Тело лежало в комнате на полу, наспех прикрытое стареньким пледом, который кто-то из полицейских позаимствовал с дивана.
Я увидел его сразу же, едва вошел в квартиру.
– Осторожно, не наступите, – посоветовал заботливый голос сзади.
Меня взяли за локоть и указали пальцем под ноги. Там простиралась обширная кровавая лужа. Лужа была старательно обведена мелом, словно кто-то пытался пародировать ранних абстракционистов.
– Семь ножевых ран, – пояснил все тот же заботливый голос над плечом. – Поэтому так много крови… Хотя хватило бы и одной: ведь каждый удар был смертельным. Видно, убивали его со знанием дела, но для подстраховки слегка перестарались!..
Я повернул голову. В углу сидел на корточках еще один полицейский, который глубокомысленно изучал содержимое распахнутого стенного шкафа.
– Минуточку, – предупредил сопровождавший меня полицейский и вышел из комнаты.
Тело под пледом лежало в естественной позе, животом вниз. Вот только ноги были широко раскинуты в стороны. Как у распятого Христа…

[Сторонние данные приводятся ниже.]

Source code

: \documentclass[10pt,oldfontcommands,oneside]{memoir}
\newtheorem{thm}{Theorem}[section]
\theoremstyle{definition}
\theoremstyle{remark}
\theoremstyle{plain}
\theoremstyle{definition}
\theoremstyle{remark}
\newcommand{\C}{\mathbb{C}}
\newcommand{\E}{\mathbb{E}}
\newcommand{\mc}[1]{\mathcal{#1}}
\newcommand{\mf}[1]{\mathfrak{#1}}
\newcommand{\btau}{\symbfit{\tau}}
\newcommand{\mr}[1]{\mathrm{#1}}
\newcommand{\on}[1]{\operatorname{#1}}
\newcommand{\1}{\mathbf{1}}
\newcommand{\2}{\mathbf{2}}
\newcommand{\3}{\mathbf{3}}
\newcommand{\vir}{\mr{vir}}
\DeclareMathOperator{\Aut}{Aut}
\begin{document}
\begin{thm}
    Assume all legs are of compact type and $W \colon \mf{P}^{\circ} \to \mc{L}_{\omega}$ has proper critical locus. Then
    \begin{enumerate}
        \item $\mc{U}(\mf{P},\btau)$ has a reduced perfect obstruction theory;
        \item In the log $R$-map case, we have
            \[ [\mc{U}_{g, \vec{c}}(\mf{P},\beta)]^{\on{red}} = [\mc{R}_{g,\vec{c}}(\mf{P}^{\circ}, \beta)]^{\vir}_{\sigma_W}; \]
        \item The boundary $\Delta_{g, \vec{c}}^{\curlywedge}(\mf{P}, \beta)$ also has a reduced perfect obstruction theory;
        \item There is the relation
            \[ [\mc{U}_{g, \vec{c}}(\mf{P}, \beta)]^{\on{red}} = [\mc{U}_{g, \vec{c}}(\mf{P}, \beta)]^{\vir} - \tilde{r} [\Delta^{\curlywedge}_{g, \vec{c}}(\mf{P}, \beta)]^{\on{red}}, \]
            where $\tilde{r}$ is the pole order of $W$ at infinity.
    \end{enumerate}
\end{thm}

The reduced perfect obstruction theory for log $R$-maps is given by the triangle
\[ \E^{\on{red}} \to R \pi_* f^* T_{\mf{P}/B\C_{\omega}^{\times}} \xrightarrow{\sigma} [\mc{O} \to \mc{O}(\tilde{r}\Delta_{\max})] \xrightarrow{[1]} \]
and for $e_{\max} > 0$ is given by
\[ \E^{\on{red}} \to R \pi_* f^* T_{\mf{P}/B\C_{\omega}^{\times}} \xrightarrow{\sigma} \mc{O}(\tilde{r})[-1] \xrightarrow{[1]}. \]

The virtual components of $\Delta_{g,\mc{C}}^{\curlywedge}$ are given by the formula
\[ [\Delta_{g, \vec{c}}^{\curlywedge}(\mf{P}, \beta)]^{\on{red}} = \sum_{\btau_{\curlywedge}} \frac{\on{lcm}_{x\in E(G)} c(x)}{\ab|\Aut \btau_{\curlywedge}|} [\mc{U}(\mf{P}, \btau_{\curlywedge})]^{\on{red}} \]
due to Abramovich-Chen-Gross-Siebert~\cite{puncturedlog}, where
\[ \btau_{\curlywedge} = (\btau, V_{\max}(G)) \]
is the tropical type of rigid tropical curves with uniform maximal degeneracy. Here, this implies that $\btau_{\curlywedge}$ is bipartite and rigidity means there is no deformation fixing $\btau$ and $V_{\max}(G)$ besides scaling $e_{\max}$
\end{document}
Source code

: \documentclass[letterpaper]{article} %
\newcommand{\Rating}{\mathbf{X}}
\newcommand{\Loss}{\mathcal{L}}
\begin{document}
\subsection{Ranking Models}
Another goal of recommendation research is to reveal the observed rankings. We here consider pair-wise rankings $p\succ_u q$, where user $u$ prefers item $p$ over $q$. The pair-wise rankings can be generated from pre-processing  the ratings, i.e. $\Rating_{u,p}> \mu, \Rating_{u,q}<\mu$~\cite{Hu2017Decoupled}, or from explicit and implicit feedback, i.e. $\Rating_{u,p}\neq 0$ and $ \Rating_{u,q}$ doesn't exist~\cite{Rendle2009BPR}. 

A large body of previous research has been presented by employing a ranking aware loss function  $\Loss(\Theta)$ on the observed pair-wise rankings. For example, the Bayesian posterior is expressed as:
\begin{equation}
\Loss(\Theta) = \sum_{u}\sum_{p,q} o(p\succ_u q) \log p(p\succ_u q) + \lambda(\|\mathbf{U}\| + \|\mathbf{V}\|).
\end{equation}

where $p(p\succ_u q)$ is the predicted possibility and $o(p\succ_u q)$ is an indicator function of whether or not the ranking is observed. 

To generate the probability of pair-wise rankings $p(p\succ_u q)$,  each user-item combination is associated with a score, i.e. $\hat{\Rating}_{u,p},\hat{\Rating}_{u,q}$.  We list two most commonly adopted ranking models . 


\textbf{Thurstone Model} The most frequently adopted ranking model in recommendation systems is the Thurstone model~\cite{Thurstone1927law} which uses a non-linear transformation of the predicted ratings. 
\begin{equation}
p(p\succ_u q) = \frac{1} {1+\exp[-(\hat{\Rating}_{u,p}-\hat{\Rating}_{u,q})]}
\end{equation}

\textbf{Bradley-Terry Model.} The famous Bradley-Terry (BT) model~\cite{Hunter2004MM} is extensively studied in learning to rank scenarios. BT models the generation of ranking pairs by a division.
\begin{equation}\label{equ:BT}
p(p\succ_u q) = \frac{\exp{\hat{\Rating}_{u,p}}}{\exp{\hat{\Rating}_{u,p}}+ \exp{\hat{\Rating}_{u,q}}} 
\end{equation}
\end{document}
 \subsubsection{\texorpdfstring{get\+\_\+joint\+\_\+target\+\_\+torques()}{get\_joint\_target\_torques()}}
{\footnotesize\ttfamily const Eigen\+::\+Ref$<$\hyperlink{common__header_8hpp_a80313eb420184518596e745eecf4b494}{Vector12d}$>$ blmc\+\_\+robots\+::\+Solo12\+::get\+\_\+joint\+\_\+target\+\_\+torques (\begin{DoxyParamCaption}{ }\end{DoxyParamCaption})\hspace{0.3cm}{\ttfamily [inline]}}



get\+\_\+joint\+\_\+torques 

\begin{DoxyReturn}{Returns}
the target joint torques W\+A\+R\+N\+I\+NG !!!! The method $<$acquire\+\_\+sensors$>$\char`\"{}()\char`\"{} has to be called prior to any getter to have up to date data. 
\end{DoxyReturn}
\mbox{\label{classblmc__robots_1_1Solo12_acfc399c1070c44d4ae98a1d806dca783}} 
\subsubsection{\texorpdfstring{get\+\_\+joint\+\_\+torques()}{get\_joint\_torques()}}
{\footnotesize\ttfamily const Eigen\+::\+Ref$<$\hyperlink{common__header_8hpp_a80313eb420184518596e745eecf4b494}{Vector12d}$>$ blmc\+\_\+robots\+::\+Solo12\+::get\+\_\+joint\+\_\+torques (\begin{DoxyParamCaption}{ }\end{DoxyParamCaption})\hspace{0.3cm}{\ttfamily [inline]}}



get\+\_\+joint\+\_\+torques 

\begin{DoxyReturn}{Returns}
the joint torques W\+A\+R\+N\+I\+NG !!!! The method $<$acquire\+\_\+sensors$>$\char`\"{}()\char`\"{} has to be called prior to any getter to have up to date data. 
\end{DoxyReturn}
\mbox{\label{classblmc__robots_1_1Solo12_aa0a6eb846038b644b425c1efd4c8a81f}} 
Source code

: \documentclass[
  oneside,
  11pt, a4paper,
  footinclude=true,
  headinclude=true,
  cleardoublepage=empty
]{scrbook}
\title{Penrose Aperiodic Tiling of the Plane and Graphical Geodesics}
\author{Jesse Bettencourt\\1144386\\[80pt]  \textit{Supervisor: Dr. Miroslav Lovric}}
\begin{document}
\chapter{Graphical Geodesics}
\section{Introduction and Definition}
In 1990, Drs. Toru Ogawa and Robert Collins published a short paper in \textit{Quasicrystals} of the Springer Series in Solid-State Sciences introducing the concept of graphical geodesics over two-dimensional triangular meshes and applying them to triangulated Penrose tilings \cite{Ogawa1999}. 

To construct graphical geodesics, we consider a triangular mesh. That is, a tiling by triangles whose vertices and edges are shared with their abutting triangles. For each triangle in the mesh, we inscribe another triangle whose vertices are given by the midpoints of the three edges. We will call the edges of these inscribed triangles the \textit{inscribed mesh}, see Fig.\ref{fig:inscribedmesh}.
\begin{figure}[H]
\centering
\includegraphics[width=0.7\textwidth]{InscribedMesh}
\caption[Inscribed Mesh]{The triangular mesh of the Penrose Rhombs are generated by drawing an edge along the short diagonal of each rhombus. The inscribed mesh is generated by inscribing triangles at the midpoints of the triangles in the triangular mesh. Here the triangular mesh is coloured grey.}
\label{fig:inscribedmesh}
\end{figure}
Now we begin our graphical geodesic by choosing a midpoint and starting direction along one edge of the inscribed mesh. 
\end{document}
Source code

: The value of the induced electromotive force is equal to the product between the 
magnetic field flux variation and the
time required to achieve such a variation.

В комнате находился еще один полицейский, только, в отличие от своих напарников, он был в штатском. Он-то и обводил мелом очертания предметов. Вещи были беспорядочно раскиданы по всей комнате, словно здесь недавно имел место классический, полномасштабный полтергейст, но лично меня больше всего заинтересовала одна штуковина. На письменном столе, рядышком со стареньким «пентиумом», красовался кухонный нож (мой нож), с лезвия которого капала тяжелая мутная кровь.
У самой двери по стене на уровне груди тянулась длинная грязно-алая полоса, и я сначала не понял, что это такое. Поймав мой взгляд, полицейский, изучавший стенной шкаф, поднялся с корточек и провел рукой вдоль стены, не касаясь ее. Он словно гладил ее. Тут до меня дошло: такой след мог оставить тот, кто пытался удержаться на ногах, опираясь окровавленной рукой на стену.
– Ну и наследил же этот тип ! – с непонятной интонацией проговорил полицейский, вертя ладонью перед своим лицом так, будто видел ее впервые. – А вообще-то жарковато здесь, правда ?
Я согласился, и он принялся расстегивать пуговицы на мундире. В свою очередь, я провел рукой по волосам. Они были мокрые, будто я только что вышел из душа.
– Пивка бы сейчас, – мечтательно произнес тот, который изображал из себя художника. – Пивко бы сейчас неплохо пошло, а, Тим ?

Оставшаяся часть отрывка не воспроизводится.